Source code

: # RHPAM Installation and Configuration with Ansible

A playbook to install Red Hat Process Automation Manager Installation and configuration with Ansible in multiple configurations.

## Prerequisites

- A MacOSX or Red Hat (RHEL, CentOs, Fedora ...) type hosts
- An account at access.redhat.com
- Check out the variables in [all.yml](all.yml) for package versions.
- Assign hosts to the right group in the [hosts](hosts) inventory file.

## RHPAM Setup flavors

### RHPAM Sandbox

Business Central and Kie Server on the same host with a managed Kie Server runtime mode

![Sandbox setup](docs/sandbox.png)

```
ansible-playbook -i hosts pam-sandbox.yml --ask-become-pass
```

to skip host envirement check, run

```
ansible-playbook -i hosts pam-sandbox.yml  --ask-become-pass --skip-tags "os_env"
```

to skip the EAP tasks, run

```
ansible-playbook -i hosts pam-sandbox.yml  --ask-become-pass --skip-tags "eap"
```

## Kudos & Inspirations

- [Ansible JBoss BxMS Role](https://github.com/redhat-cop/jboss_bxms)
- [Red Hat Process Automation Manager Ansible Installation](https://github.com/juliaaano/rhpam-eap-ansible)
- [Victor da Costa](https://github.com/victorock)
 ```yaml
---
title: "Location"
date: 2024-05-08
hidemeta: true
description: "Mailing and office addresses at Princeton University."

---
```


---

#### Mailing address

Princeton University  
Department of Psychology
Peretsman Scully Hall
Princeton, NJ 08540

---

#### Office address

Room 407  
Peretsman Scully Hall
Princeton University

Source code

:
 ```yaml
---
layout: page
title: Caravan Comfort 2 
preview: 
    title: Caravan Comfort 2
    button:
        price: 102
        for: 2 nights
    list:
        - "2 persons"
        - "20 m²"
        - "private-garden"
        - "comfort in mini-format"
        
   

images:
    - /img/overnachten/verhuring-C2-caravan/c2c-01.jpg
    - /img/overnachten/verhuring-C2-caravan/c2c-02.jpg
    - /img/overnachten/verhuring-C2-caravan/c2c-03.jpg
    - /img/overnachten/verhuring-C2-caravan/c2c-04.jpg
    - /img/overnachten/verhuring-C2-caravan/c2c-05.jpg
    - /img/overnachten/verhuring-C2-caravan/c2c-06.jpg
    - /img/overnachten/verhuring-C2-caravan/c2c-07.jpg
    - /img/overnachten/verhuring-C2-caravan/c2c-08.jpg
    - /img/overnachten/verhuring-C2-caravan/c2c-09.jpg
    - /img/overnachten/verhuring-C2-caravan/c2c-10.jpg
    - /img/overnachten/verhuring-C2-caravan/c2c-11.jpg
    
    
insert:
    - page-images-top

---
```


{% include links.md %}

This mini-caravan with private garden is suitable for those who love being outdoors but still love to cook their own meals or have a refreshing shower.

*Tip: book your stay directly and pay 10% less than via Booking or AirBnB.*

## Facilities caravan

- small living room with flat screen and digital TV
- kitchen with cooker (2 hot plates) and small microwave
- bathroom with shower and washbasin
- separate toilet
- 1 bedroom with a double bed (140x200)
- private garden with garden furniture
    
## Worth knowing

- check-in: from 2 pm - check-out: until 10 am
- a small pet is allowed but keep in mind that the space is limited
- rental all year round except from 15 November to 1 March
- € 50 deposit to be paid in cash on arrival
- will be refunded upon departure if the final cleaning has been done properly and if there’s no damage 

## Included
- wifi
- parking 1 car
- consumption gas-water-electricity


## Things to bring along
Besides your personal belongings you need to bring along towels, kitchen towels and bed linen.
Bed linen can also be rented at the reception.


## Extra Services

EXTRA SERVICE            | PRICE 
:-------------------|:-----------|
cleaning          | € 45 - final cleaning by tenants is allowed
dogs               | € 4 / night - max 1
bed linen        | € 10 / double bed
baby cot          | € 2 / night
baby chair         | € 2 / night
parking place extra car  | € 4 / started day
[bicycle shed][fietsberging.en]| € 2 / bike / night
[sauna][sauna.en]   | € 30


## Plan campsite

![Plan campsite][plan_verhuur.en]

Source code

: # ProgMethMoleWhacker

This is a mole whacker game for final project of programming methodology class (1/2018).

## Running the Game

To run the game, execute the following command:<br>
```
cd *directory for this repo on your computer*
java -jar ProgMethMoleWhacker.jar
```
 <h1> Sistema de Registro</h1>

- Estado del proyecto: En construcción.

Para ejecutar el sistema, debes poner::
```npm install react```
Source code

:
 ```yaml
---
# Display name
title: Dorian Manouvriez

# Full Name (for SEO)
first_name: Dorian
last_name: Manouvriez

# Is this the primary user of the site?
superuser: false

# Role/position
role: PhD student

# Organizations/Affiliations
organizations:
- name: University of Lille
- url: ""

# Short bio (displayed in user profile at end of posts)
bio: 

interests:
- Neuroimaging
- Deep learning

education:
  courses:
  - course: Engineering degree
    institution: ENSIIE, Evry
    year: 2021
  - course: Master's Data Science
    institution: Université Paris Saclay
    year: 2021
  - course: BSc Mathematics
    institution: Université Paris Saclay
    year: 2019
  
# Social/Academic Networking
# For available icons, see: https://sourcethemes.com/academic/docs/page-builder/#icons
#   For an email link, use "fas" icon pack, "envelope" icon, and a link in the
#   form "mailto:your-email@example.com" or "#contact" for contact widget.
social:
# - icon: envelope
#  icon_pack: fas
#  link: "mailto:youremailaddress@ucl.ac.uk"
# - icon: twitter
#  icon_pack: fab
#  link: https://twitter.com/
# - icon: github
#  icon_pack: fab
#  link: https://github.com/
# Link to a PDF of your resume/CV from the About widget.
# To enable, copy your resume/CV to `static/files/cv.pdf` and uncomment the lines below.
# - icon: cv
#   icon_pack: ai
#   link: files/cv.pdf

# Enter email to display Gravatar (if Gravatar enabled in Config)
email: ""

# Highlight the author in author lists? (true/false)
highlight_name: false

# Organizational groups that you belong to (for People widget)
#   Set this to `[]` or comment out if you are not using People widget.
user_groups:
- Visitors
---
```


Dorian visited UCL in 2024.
^^^^^^^^^^^^^^^^
EXERCISE DESCRIPTION:
What is the number of lines in the data that hold the word "People"? Reply with that number and nothing else.

OUTPUT FOR THIS EXERCISE:
2